2^19999 + 2^19999 = 2X2^19999 = 2^20000 4^5000 X 4^5000 = 4^5000+5000 = 4^10000 = (2^2)^10000 = 2^20000 Hence both the values are equal

with 2 as base;exponents are equal..so A=B

2^19999+2^19999=2^20000 4^5000+4^5000=4^10000=2^20000

$4^{5000} = (2^{2})^{5000} = 2^{10000}$

$4^{5000} \times 4^{5000} = 2^{10000} \times 2^{10000} = 2^{10000+10000} = 2^{20000}$

$2^{19999} + 2^{19999} = 2 \times (2^{19999}) = 2^{20000}$

It's a Nice tricky Problem :) Find A = 4^5000+5000 that means 4^10000 = 40000

Find B = 2^19999+1 = 2^20000 = 40000

so they are equal

$A= 4^{5000}.4^{5000}= 4^{10000}$ and $B= 2^{19999}+2^{19999}= 2.2^{19999}= 2^{20000}= {(2^2)}^{10000}= 4^{10000}$

$A = 4^{5000}.4^{5000} = 2^{10000}.2^{10000} = 2^{10000 + 10000} = 2^{20000}$

$B = 2^{19999} + 2^{19999} = 2^{19999}(1 + 1) = 2^{19999}.(2) = 2^{19999}.2^{1} = 2^{19999+1} = 2^{20000}$

Thus, $\boxed{A = B}$

A=2^2^5000 X 2^2^5000 =2^20000

B=2X2^19999 =2^20000

hence A=B

A = 4^5000 . 4^5000 = 2^10000 . 2^10000 = 2^20000

B = 2^19999 + 2^19999 = 2^19999 (1+1) = 2^19999 . 2 = 2^20000

:. A = B

They are they same.

$A = 4^{5000} \cdot 4^{5000} = 4^{10000} = (2^{2})^{10000} = 2^{20000}$

$B = 2 ^{19999} + 2^{19999} = 2 \cdot 2^{19999} = 2^{20000}$

SIMPLE again : follow that laws of indices apply only to products , for summation , take 2 e19,999 common and proceed., so both are equal.

$A=4^{5000}\cdot4^{5000}=(2^2)^{5000}\cdot(2^2)^{5000}=2^{10000}\cdot2^{10000}=2^{20000}$

and

$B=2^{19999}+2^{19999}=2\cdot2^{19999}=2^{20000}$

Therefore, they are equal.

I liked this question

2^20,000=x. 2^19,9999=x/2. x/2+x/2= x. Thus they are equal.

4^5000.4^5000=2^10000*2=2^20000 and 2^19999+2^19999 is also equals to 2^20000becouse we take 2^19999 common fro, both the terms and which becomes 2^19999(1+1)=2^19999(2)=2^19999+1=2^20000.

A=4^5000 X 4^5000= 4^10000,

B=2^19999 + 2^19999 multiply and divide by 2 we get B=2((2^19999)+(2^19999))/2, B=(2^20000 + 2^20000)/2, B=(4^10000 + 4^10000)/2, B=4^10000(1+1)/2, B=4^10000 (2)/2=4^10000,

A=B.

I think you need no law, states that 5000=5 and 19999 approx = 19 try to solve it that way 4^5.4^5 and 2^19+2^19 you will get the same answer. Note : not sure if this answer could be wrong in some cases but it worked for that problem :)

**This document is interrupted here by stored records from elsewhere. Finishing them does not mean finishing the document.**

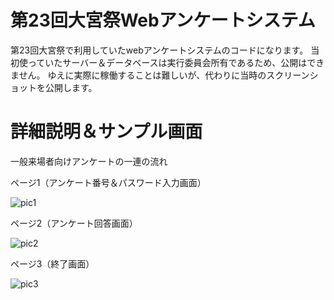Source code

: # 第23回大宮祭Webアンケートシステム

第23回大宮祭で利用していたwebアンケートシステムのコードになります。
当初使っていたサーバー＆データベースは実行委員会所有であるため、公開はできません。
ゆえに実際に稼働することは難しいが、代わりに当時のスクリーンショットを公開します。


# 詳細説明＆サンプル画面

一般来場者向けアンケートの一連の流れ

ページ1（アンケート番号＆パスワード入力画面）

![pic1](https://user-images.githubusercontent.com/64080637/169736105-50fe8826-a34a-47b2-a062-fb0261545a2f.PNG)




ページ2（アンケート回答画面）

![pic2](https://user-images.githubusercontent.com/64080637/169736963-f669a275-c387-49a5-b78e-03556aef8a22.PNG)


ページ3（終了画面）

![pic3](https://user-images.githubusercontent.com/64080637/169736173-95536bea-9588-4a7e-a82e-61e0495e4eb7.PNG)
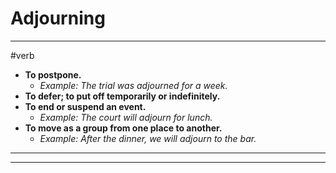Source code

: # Adjourning
---
#verb
- **To postpone.**
	- _Example: The trial was adjourned for a week._
- **To defer; to put off temporarily or indefinitely.**
- **To end or suspend an event.**
	- _Example: The court will adjourn for lunch._
- **To move as a group from one place to another.**
	- _Example: After the dinner, we will adjourn to the bar._
---
---
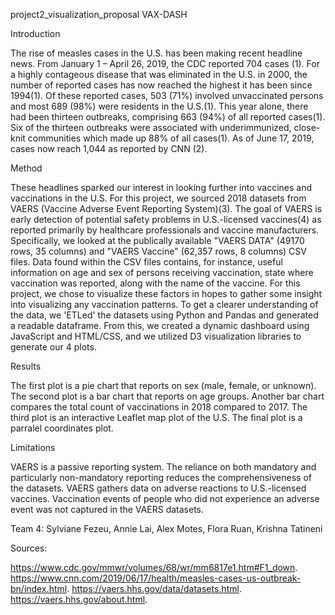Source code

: project2_visualization_proposal
VAX-DASH

Introduction

The rise of measles cases in the U.S. has been making recent headline news. From January 1 – April 26, 2019, the CDC reported 704 cases (1). For a highly contageous disease that was eliminated in the U.S. in 2000, the number of reported cases has now reached the highest it has been since 1994(1). Of these reported cases, 503 (71%) involved unvaccinated persons and most 689 (98%) were residents in the U.S.(1). This year alone, there had been thirteen outbreaks, comprising 663 (94%) of all reported cases(1). Six of the thirteen outbreaks were associated with underimmunized, close-knit communities which made up 88% of all cases(1). As of June 17, 2019, cases now reach 1,044 as reported by CNN (2).

Method

These headlines sparked our interest in looking further into vaccines and vaccinations in the U.S. For this project, we sourced 2018 datasets from VAERS (Vaccine Adverse Event Reporting System)(3). The goal of VAERS is early detection of potential safety problems in U.S.-licensed vaccines(4) as reported primarily by healthcare professionals and vaccine manufacturers. Specifically, we looked at the publically available "VAERS DATA" (49170 rows, 35 columns) and "VAERS Vaccine" (62,357 rows, 8 columns) CSV files. Data found within the CSV files contains, for instance, useful information on age and sex of persons receiving vaccination, state where vaccination was reported, along with the name of the vaccine. For this project, we chose to visualize these factors in hopes to gather some insight into visualizing any vaccination patterns. To get a clearer understanding of the data, we 'ETLed' the datasets using Python and Pandas and generated a readable dataframe. From this, we created a dynamic dashboard using JavaScript and HTML/CSS, and we utilized D3 visualization libraries to generate our 4 plots.

Results

The first plot is a pie chart that reports on sex (male, female, or unknown). The second plot is a bar chart that reports on age groups. Another bar chart compares the total count of vaccinations in 2018 compared to 2017. The third plot is an interactive Leaflet map plot of the U.S. The final plot is a parralel coordinates plot.

Limitations

VAERS is a passive reporting system. The reliance on both mandatory and particularly non-mandatory reporting reduces the comprehensiveness of the datasets. VAERS gathers data on adverse reactions to U.S.-licensed vaccines. Vaccination events of people who did not experience an adverse event was not captured in the VAERS datasets.

Team 4: Sylviane Fezeu, Annie Lai, Alex Motes, Flora Ruan, Krishna Tatineni

Sources:

https://www.cdc.gov/mmwr/volumes/68/wr/mm6817e1.htm#F1_down.
https://www.cnn.com/2019/06/17/health/measles-cases-us-outbreak-bn/index.html.
https://vaers.hhs.gov/data/datasets.html.
https://vaers.hhs.gov/about.html.
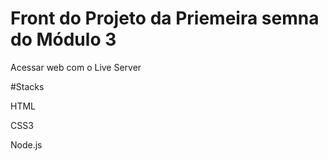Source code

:# Front do Projeto da Priemeira semna do Módulo 3

Acessar web com o Live Server

#Stacks

  HTML

  CSS3

  Node.js

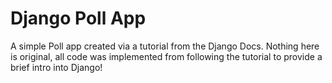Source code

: # Django Poll App

A simple Poll app created via a tutorial from the Django Docs. Nothing here is original, all code was implemented from following the tutorial to provide a brief intro into Django!
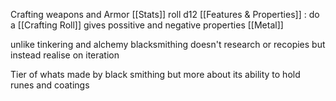Crafting weapons and Armor
[[Stats]]                                   roll d12
[[Features & Properties]] :       do a [[Crafting Roll]] gives possitive and negative properties
[[Metal]]

unlike tinkering and alchemy blacksmithing doesn't research or recopies but instead realise on iteration 

Tier of whats made by black smithing but more about its ability to hold runes and coatings 



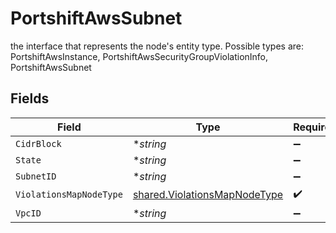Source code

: # PortshiftAwsSubnet

the interface that represents the node's entity type. Possible types are: PortshiftAwsInstance, PortshiftAwsSecurityGroupViolationInfo, PortshiftAwsSubnet


## Fields

| Field                                                                        | Type                                                                         | Required                                                                     | Description                                                                  |
| ---------------------------------------------------------------------------- | ---------------------------------------------------------------------------- | ---------------------------------------------------------------------------- | ---------------------------------------------------------------------------- |
| `CidrBlock`                                                                  | **string*                                                                    | :heavy_minus_sign:                                                           | N/A                                                                          |
| `State`                                                                      | **string*                                                                    | :heavy_minus_sign:                                                           | N/A                                                                          |
| `SubnetID`                                                                   | **string*                                                                    | :heavy_minus_sign:                                                           | N/A                                                                          |
| `ViolationsMapNodeType`                                                      | [shared.ViolationsMapNodeType](../../models/shared/violationsmapnodetype.md) | :heavy_check_mark:                                                           | N/A                                                                          |
| `VpcID`                                                                      | **string*                                                                    | :heavy_minus_sign:                                                           | N/A                                                                          |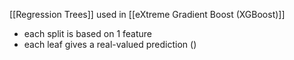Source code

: [[Regression Trees]] used in [[eXtreme Gradient Boost (XGBoost)]]
- each split is based on 1 feature
- each leaf gives a real-valued prediction ()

$A=\left ( 2^{2} \right )^{5000}\times \left ( 2^{2} \right )^{5000}=2^{20000}$ $B=2^{19999}\times \left ( 1+1 \right )=2^{20000}$ $=>A=B$

4^5000 * 4^5000 = (4^5000)^2= 4^10000= FINAL: 2^20000. 2^19999+2^19999= 2(2^19999)= (2^1)*(2^19999)= FINAL: 2^20000 So there are equal

let start with a simple solution 2^2+2^2=4+4=8, means 2^3 so 2^19999+2^19999=2^19999+1=2^20000 and 4^500 4 500=2^20000 (:-4^500=2^500.2^500 = 2^10000)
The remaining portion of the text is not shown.